_REQUIREMENT:_
Pictures stay out of the copy. Transcribe exactly, and only, the line with "submissions for this" through the last line of the entries below.

** DATA FOR THIS EXERCISE follows **

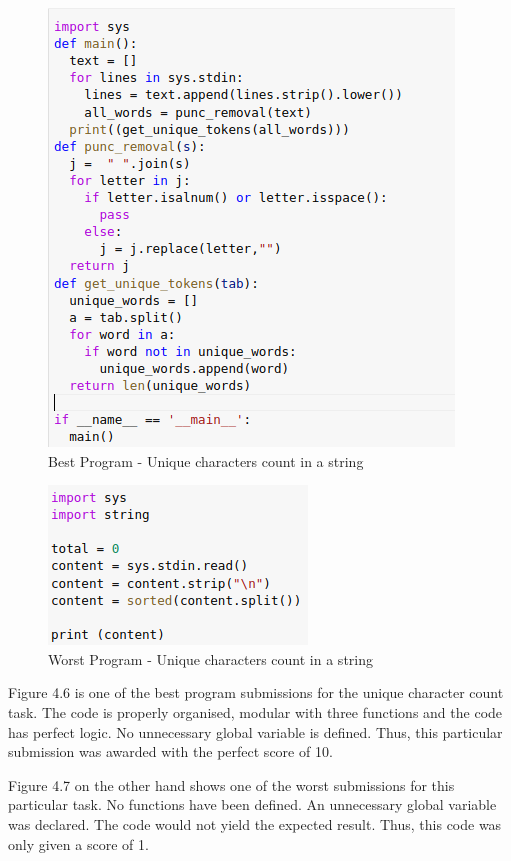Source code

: \begin{figure}[h]
\centering
\includegraphics{./figures/best_uc.png}
\caption{Best Program - Unique characters count in a string}
\label{fig1}
\end{figure}

\newpage

\begin{figure}[H]
\centering
\includegraphics{./figures/worst_uc.png}
\caption{Worst Program - Unique characters count in a string}
\label{fig1}
\end{figure}

Figure 4.6 is one of the best program submissions for the
unique character count task. The code is properly organised,
modular with three functions and the code has perfect
logic. No unnecessary global variable is defined. Thus, this
particular submission was awarded with the perfect score of
10.

Figure 4.7 on the other hand shows one of the worst
submissions for this particular task. No functions have been
defined. An unnecessary global variable was declared. The
code would not yield the expected result. Thus, this code was
only given a score of 1.

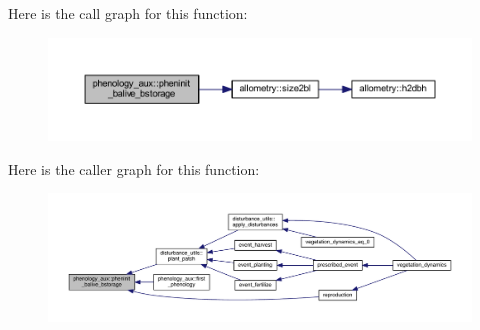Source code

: Here is the call graph for this function\+:\nopagebreak
\begin{figure}[H]
\begin{center}
\leavevmode
\includegraphics[width=350pt]{namespacephenology__aux_a678dc0aeea995ed48f816c0588d15965_cgraph}
\end{center}
\end{figure}




Here is the caller graph for this function\+:\nopagebreak
\begin{figure}[H]
\begin{center}
\leavevmode
\includegraphics[width=350pt]{namespacephenology__aux_a678dc0aeea995ed48f816c0588d15965_icgraph}
\end{center}
\end{figure}


\hypertarget{namespacephenology__aux_ac2a698e44f1d2308f845a66ad92600e1}{}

** End of DATA FOR THIS EXERCISE **

_YOUR SOLUTION:_
submissions for this particular task. No functions have been
defined. An unnecessary global variable was declared. The
code would not yield the expected result. Thus, this code was
only given a score of 1.

Source code

: Here is the call graph for this function\+:\nopagebreak
\begin{figure}[H]
\begin{center}
\leavevmode
\includegraphics[width=350pt]{namespacephenology__aux_a678dc0aeea995ed48f816c0588d15965_cgraph}
\end{center}
\end{figure}




Here is the caller graph for this function\+:\nopagebreak
\begin{figure}[H]
\begin{center}
\leavevmode
\includegraphics[width=350pt]{namespacephenology__aux_a678dc0aeea995ed48f816c0588d15965_icgraph}
\end{center}
\end{figure}


\hypertarget{namespacephenology__aux_ac2a698e44f1d2308f845a66ad92600e1}{}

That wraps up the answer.